Eppure il super bonus interessa tantissime persone che praticamente gratis potranno ristrutturare casa con migliorie ai consumi. «Una norma che coinvolge una platea così vasta di cittadini andava scritta in italiano, in modo che chiunque potesse comprenderla», sottolinea Giuseppe Cappochin, presidente dell’ordine nazionale degli architetti. E invece no. Ma oltre alle difficoltà linguistiche, c’è di più. Perché la materia, già complicata da un punto di vista tecnico, è diventata complicatissima per i paletti che governo e Parlamento hanno frapposto all’ottenimento della maxi detrazione. Dai due articoli di legge dedicati al super bonus, seguiti dai consueti decreti ministeriali di attuazione, sta così nascendo una copiosa produzione di altra carta, per spiegarne il significato. E un nuovo affare per professionisti e consulenti, necessari per muoversi nella giungla normativa.

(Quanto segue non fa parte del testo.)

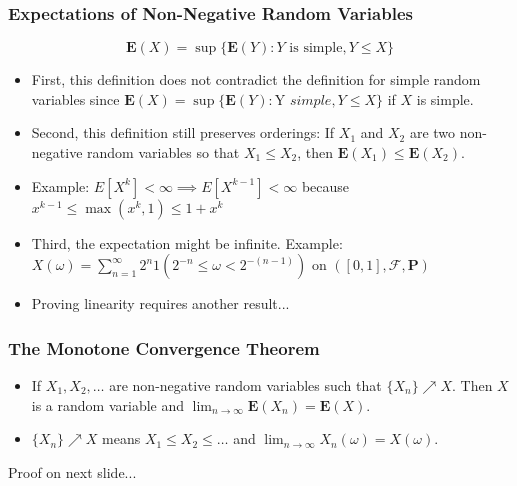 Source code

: \documentclass[handout]{beamer}
\newcommand{\BP}{\mathbf{P}}
\newcommand{\BE}{\mathbf{E}}
\begin{document}
\frame
{
\frametitle{Expectations of Non-Negative Random Variables}

$$\BE(X)=\sup\{\BE(Y): Y\text{ is simple}, Y\leq X\}$$


\begin{itemize}

\item<2->First, this definition does not contradict the definition for simple random variables since $\BE(X)=\sup\{\BE(Y): \text{Y } simple, Y\leq X\}$ if $X$ is simple.
 
\item<3->Second, this definition still preserves orderings: If $X_1$ and $X_2$ are two non-negative random variables so that $X_1\leq X_2$, then $\BE(X_1)\leq \BE(X_2)$. 

\item<4-> Example: $E[X^k] < \infty \implies E[X^{k-1}] < \infty$ because $x^{k-1} \le \max(x^k,1) \le 1 + x^k$

\item<5->Third, the expectation might be infinite. Example: $X(\omega) = \sum_{n=1}^{\infty} 2^n 1(2^{-n} \le \omega < 2^{-(n-1)})$ on $([0,1], \mathcal{F}, \BP)$

\item<6-> Proving linearity requires another result...

\end{itemize}
}


\frame
{
  \frametitle{The Monotone Convergence Theorem}

\begin{itemize}

\item<1->[]
\begin{Theorem} 
If $X_1, X_2, \ldots$ are non-negative random variables such that $\{X_n\} \nearrow X$. Then $X$ is a random variable and $\lim_{n\rightarrow \infty} \BE(X_n)=\BE(X)$. 
\end{Theorem}

\item<2->[]
$\{X_n\} \nearrow X$ means $X_1 \le X_2 \le \ldots$ and $\lim_{n \to \infty} X_n(\omega) = X(\omega)$.

\end{itemize}

Proof on next slide...
}
\end{document}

“Le Big four all’assalto del mercato dei super bonus”, titolava a metà settembre Il Sole 24 Ore riferendosi ai quattro colossi della consulenza Deloitte, Pwc, Ernst & Young e Kpmg. Ma anche realtà più piccole si sono attrezzate per fare affari su un business a cui si somma il business della complicanza burocratica: consulenze110.it e ecobonus110.com sono solo due dei siti nati insieme all’approvazione della legge, con la promessa di mettere a disposizione del cliente team di professionisti specializzati nelle detrazioni fiscali e in progetti chiavi in mano. Cosa che preoccupa l’architetto Cappochin: «Non ci piace che diverse società finanziarie propongano progetti chiavi in mano. L’architetto deve essere una figura indipendente che valuta la fattibilità dell’operazione, deve essere pagato dal committente, non da una società che guadagna sui lavori».

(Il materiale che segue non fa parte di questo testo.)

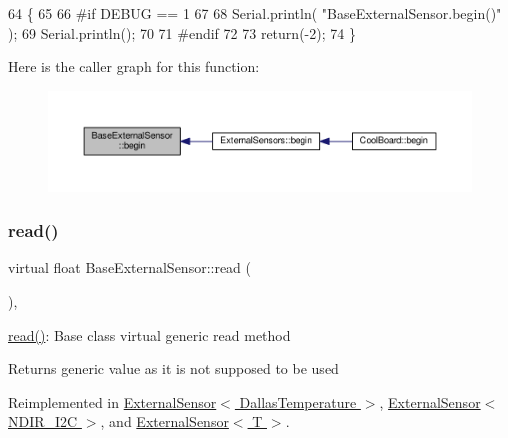 \begin{DoxyCode}
64     \{
65     
66 \textcolor{preprocessor}{    #if DEBUG == 1 }
67     
68         Serial.println( \textcolor{stringliteral}{"BaseExternalSensor.begin()"} );
69         Serial.println();
70     
71 \textcolor{preprocessor}{    #endif}
72 
73         \textcolor{keywordflow}{return}(-2);
74     \}
\end{DoxyCode}
Here is the caller graph for this function\+:
\nopagebreak
\begin{figure}[H]
\begin{center}
\leavevmode
\includegraphics[width=350pt]{classBaseExternalSensor_a87d132803d4f4fdd4e66332809f0c9a0_icgraph}
\end{center}
\end{figure}
\mbox{\label{classBaseExternalSensor_a1564f16deacf57b51b9948ac29db4291}} 
\subsubsection{\texorpdfstring{read()}{read()}}
{\footnotesize\ttfamily virtual float Base\+External\+Sensor\+::read (\begin{DoxyParamCaption}{ }\end{DoxyParamCaption})\hspace{0.3cm}{\ttfamily [inline]}, {\ttfamily [virtual]}}

\hyperlink{classBaseExternalSensor_a1564f16deacf57b51b9948ac29db4291}{read()}\+: Base class virtual generic read method

\begin{DoxyReturn}{Returns}
generic value as it is not supposed to be used 
\end{DoxyReturn}


Reimplemented in \hyperlink{classExternalSensor_3_01DallasTemperature_01_4_a1e725d9338314515d4e5dc456ed6a6c8}{External\+Sensor$<$ Dallas\+Temperature $>$}, \hyperlink{classExternalSensor_3_01NDIR__I2C_01_4_a239d18652e9fb4673842ae9726edf44f}{External\+Sensor$<$ N\+D\+I\+R\+\_\+\+I2\+C $>$}, and \hyperlink{classExternalSensor_a5fb3afc7d244fb86dac68ab5481bc407}{External\+Sensor$<$ T $>$}.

Così team di esperti dovranno scervellarsi su ogni singola situazione pratica, col rischio che il cittadino spenda soldi per studi di fattibilità finiti male per cui non potrà detrarre nulla. Ma guai a dire a Cappochin che tutta questa complicazione burocratica è già da sola un’occasione di business per gli architetti. «Nel nostro lavoro ormai dedichiamo il 20% del tempo al progetto e l’80% alle pratiche burocratiche», si lamenta. «Per noi la burocrazia è un costo, non certo una fonte di guadagno».

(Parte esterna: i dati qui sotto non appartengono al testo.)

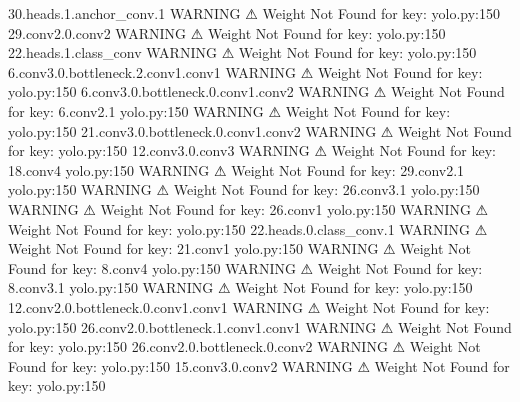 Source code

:                              30.heads.1.anchor_conv.1                             
                    WARNING  ⚠ Weight Not Found for key:               yolo.py:150
                             29.conv2.0.conv2                                     
                    WARNING  ⚠ Weight Not Found for key:               yolo.py:150
                             22.heads.1.class_conv                                
                    WARNING  ⚠ Weight Not Found for key:               yolo.py:150
                             6.conv3.0.bottleneck.2.conv1.conv1                   
                    WARNING  ⚠ Weight Not Found for key:               yolo.py:150
                             6.conv3.0.bottleneck.0.conv1.conv2                   
                    WARNING  ⚠ Weight Not Found for key: 6.conv2.1     yolo.py:150
                    WARNING  ⚠ Weight Not Found for key:               yolo.py:150
                             21.conv3.0.bottleneck.0.conv1.conv2                  
                    WARNING  ⚠ Weight Not Found for key:               yolo.py:150
                             12.conv3.0.conv3                                     
                    WARNING  ⚠ Weight Not Found for key: 18.conv4      yolo.py:150
                    WARNING  ⚠ Weight Not Found for key: 29.conv2.1    yolo.py:150
                    WARNING  ⚠ Weight Not Found for key: 26.conv3.1    yolo.py:150
                    WARNING  ⚠ Weight Not Found for key: 26.conv1      yolo.py:150
                    WARNING  ⚠ Weight Not Found for key:               yolo.py:150
                             22.heads.0.class_conv.1                              
                    WARNING  ⚠ Weight Not Found for key: 21.conv1      yolo.py:150
                    WARNING  ⚠ Weight Not Found for key: 8.conv4       yolo.py:150
                    WARNING  ⚠ Weight Not Found for key: 8.conv3.1     yolo.py:150
                    WARNING  ⚠ Weight Not Found for key:               yolo.py:150
                             12.conv2.0.bottleneck.0.conv1.conv1                  
                    WARNING  ⚠ Weight Not Found for key:               yolo.py:150
                             26.conv2.0.bottleneck.1.conv1.conv1                  
                    WARNING  ⚠ Weight Not Found for key:               yolo.py:150
                             26.conv2.0.bottleneck.0.conv2                        
                    WARNING  ⚠ Weight Not Found for key:               yolo.py:150
                             15.conv3.0.conv2                                     
                    WARNING  ⚠ Weight Not Found for key:               yolo.py:150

Simile lamentela arriva dal commercialista Postal. Nemmeno lui ci sta a sentirsi dire che i suoi colleghi si avvantaggino dell’illeggibilità degli articoli sul super bonus e, in generale, dell’intrico delle norme fiscali tipicamente italiano: «È solo un luogo comune», sostiene. «Ci sono molti adempimenti a bassissimo valore aggiunto che per noi sono solo motivo di frustrazione. È come se fossimo diventati degli impiegati dell’amministrazione finanziaria che lavorano gratis». Secondo Postal, la dichiarazione precompilata, uno dei più pubblicizzati tentavi nostrani di semplificazione burocratica, si è così rivelata un “bluff”: «Sui 21,2 milioni di 730 totali del 2019, ben 18 milioni sono stati trasmessi ancora attraverso i professionisti e, soprattutto, i Caf».

Caf, patronati, ma anche 9000 aziende di disbrigo pratiche – racconta ancora l’inchiesta di FQ MillenniuM – sono gli altri protagonisti del business della complicazione burocratica. Che se è tale per gli italiani, figuratevi per gli stranieri. Per loro basterebbe uno sportello pubblico o un sito online che forniscano in modo organico istruzioni chiare e precise. E invece no, non ce n’è traccia. «Ciò che dovrebbe e potrebbe essere semplice, non lo è», dice Livio Neri, avvocato dello studio milanese Diritti e Lavoro. «Così un immigrato è costretto a rivolgersi ad agenzie, avvocati o associazioni varie che ci guadagnano sopra».